As I was sitting on top of Twin Peaks, it started to rain.
Had I asked for the rain to come now? I walked quickly down the steps, down the road. I walked quickly down the dirt trail next to the reservoir, the trail that opens out near the intersection of Marview and Farview. The rain was picking up. I was starting to get kind of wet.
I picked my way down the rocky path, avoiding the damp brushes of the plants lining the path. I had nearly reached the sidewalk and civilization when I looked up and saw the two men jog/walking towards me, coming up the path.
They were short, of Mexican descent, dressed kind of scruffy. They didn't appear happy to see me. One of them slowed down to a walk. The other kept jogging, saying something in Spanish. I kind of wondered why they were in such a hurry. I mean, I was moving fast, but I was heading towards an area where there were driveways to shelter in. They weren't running towads a rain shelter.

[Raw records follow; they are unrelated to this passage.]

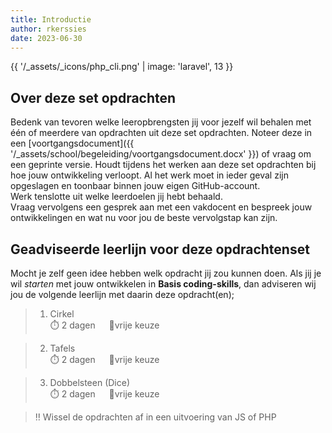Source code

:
 ```yaml
---
title: Introductie
author: rkerssies
date: 2023-06-30
---
```


{{ '/_assets/_icons/php_cli.png'  | image: 'laravel', 13 }}

## Over deze set opdrachten
Bedenk van tevoren welke leeropbrengsten jij voor jezelf wil behalen met één of meerdere van opdrachten
uit deze set opdrachten. Noteer deze in een [voortgangsdocument]({{ '/_assets/school/begeleiding/voortgangsdocument.docx' }})
of vraag om een geprinte versie. Houdt tijdens het werken aan deze set opdrachten bij hoe jouw ontwikkeling verloopt.
Al het werk moet in ieder geval zijn opgeslagen en toonbaar binnen jouw eigen GitHub-account.   
Werk tenslotte uit welke leerdoelen jij hebt behaald. <br>
Vraag vervolgens een gesprek aan met een vakdocent en bespreek jouw ontwikkelingen en wat nu voor jou de beste vervolgstap kan zijn.

## Geadviseerde leerlijn voor deze opdrachtenset
Mocht je zelf geen idee hebben welk opdracht jij zou kunnen doen.
Als jij je wil *starten* met jouw ontwikkelen in **Basis coding-skills**,
dan adviseren wij jou de volgende leerlijn met daarin deze opdracht(en);
> 1.  Cirkel<br>
> ⏱️ 2 dagen &emsp; 🪽vrije keuze

> 2. Tafels<br>
> ⏱️ 2 dagen &emsp; 🪽vrije keuze

> 3. Dobbelsteen (Dice)<br>
> ⏱️ 2 dagen &emsp; 🪽vrije keuze

> ‼️ Wissel de opdrachten af in een uitvoering van JS of PHP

Then I heard the gentle rumble of an engine. Then I saw, behind them, out on the street, the police car emerge into view, backing up. The runner who'd slowed down started jogging again. In his right hand, he clutched some greens. I wondered if this guy had been picking plants around here to supplement a salad; I wondered if some helpful citizen had called in this suspicious activity to the police. And now here was a police car, complete with a helpful police officer inside. How nice to be white, I thought, so that I do not fall under suspicion any time I loiter on a quiet street.

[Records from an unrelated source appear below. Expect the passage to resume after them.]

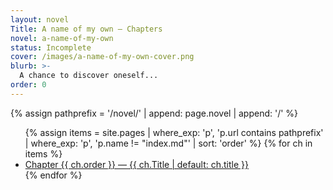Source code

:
 ```yaml
---
layout: novel
Title: A name of my own — Chapters
novel: a-name-of-my-own
status: Incomplete
cover: /images/a-name-of-my-own-cover.png
blurb: >-
  A chance to discover oneself...
order: 0
---
```


{% assign pathprefix = '/novel/' | append: page.novel | append: '/' %}
<ul>
{% assign items = site.pages
  | where_exp: 'p', 'p.url contains pathprefix'
  | where_exp: 'p', 'p.name != "index.md"'
  | sort: 'order' %}
{% for ch in items %}
  <li><a href="{{ ch.url | relative_url }}">Chapter {{ ch.order }} — {{ ch.Title | default: ch.title }}</a></li>
{% endfor %}
</ul>
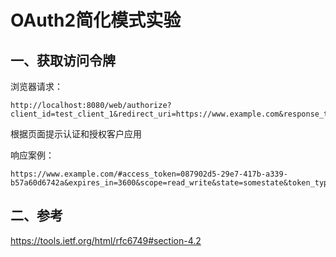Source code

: # OAuth2简化模式实验

## 一、获取访问令牌

浏览器请求：

```
http://localhost:8080/web/authorize?client_id=test_client_1&redirect_uri=https://www.example.com&response_type=token&state=somestate&scope=read_write
```

根据页面提示认证和授权客户应用

响应案例：

```
https://www.example.com/#access_token=087902d5-29e7-417b-a339-b57a60d6742a&expires_in=3600&scope=read_write&state=somestate&token_type=Bearer
```

## 二、参考

<https://tools.ietf.org/html/rfc6749#section-4.2>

As I walked towards the street and the police car, it occurred to me that right now, I might be under suspicion. Perhaps I'd been meeting with those two gentlemen on the path. Perhaps I'd been conducting some transaction. After all, the paranoid people who would call down the police on a couple of strangers--these paranoid people might also think that those greens that one of them had been carrying were something illicit.
I'm pretty sure they were not anything illicit.

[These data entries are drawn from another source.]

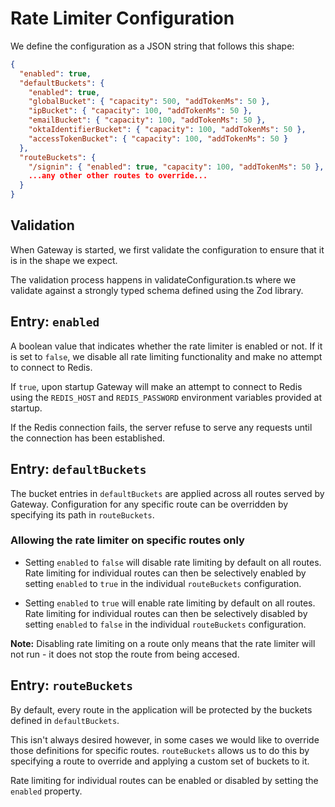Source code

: # Rate Limiter Configuration

We define the configuration as a JSON string that follows this shape:

```json
{
  "enabled": true,
  "defaultBuckets": {
    "enabled": true,
    "globalBucket": { "capacity": 500, "addTokenMs": 50 },
    "ipBucket": { "capacity": 100, "addTokenMs": 50 },
    "emailBucket": { "capacity": 100, "addTokenMs": 50 },
    "oktaIdentifierBucket": { "capacity": 100, "addTokenMs": 50 },
    "accessTokenBucket": { "capacity": 100, "addTokenMs": 50 }
  },
  "routeBuckets": {
    "/signin": { "enabled": true, "capacity": 100, "addTokenMs": 50 },
    ...any other other routes to override...
  }
}
```

## Validation

When Gateway is started, we first validate the configuration to ensure that it is in the shape we expect.

The validation process happens in validateConfiguration.ts where we validate against a strongly typed schema defined using the Zod library.

## Entry: `enabled`

A boolean value that indicates whether the rate limiter is enabled or not. If it is set to `false`, we disable all rate limiting functionality and make no attempt to connect to Redis.

If `true`, upon startup Gateway will make an attempt to connect to Redis using the `REDIS_HOST` and `REDIS_PASSWORD` environment variables provided at startup.

If the Redis connection fails, the server refuse to serve any requests until the connection has been established.

## Entry: `defaultBuckets`

The bucket entries in `defaultBuckets` are applied across all routes served by Gateway. Configuration for any specific route can be overridden by specifying its path in `routeBuckets`.

### Allowing the rate limiter on specific routes only

- Setting `enabled` to `false` will disable rate limiting by default on all routes. Rate limiting for individual routes can then be selectively enabled by setting `enabled` to `true` in the individual `routeBuckets` configuration.

- Setting `enabled` to `true` will enable rate limiting by default on all routes. Rate limiting for individual routes can then be selectively disabled by setting `enabled` to `false` in the individual `routeBuckets` configuration.

**Note:** Disabling rate limiting on a route only means that the rate limiter will not run - it does not stop the route from being accesed.

## Entry: `routeBuckets`

By default, every route in the application will be protected by the buckets defined in `defaultBuckets`.

This isn't always desired however, in some cases we would like to override those definitions for specific routes. `routeBuckets` allows us to do this by specifying a route to override and applying a custom set of buckets to it.

Rate limiting for individual routes can be enabled or disabled by setting the `enabled` property.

I thought about the men on the path. They didn't really seem like hard-bitten types. I looked at the police car, quickly looked away, and started walking along the sidewalk at a brisk pace. I figured that if I got stopped, I would immediately ask if I could sit in the car, out of the rain.
There was one officer in the vehicle, and he was faced with a choice. There were two people hurrying up the path, and me on the sidewalk. The officer wasn't going to be able to keep track of everyone. He could get out of the car, into the rain, and follow those two guys along that dirt path.
Or he could follow me and stay dry.
I kept walking. The road turned. I was out of view of the car. Behind me, I heard a squealing of tires. The police car came rushing up. It slowed down as it passed me. Then it sped up again, went around a corner out of sight. When I got to the top of Glenbrook street, the police car was a block down the hill. It had turned around so that it could watch this spot. It had been idling, but now it started driving up the hill. I walked downhill, eyes ahead. The police car crested the hill, went around the corner, was out of sight. I would not encounter it again.
Heading down the hill, it occurred to me that it might have been better in a few ways if I'd started out by just walking up to the police car and asked the helpful officer inside for a ride. Maybe my actions had just reinforced some of his prejudices. I tried to imagine myself walking up to the police car and asking for a ride, asking in a calm voice. I figured that maybe I didn't have the nerve to do the best thing.
I decided to stop in at the Tassajara Bakery on Cole and Parnassus to get some coffee to warm me up for the last part of my walk home through the rain. By this time I'd been in the rain for a while, and was very wet indeed. I stepped up to the front door, which mostly consists of glass. Through the glass, I saw a small brown child hanging from the door handle inside. I realized that my glasses were so beaded with water that I couldn't tell the child's descent. He saw me, started laughing and backed away from the door. I opened the door and stepped inside.
The boy was looking at me and laughing. I was wet, I was dripping, I was a mess, I was a drowned rat. I grinned at him as his mother tugged at him and started clucking.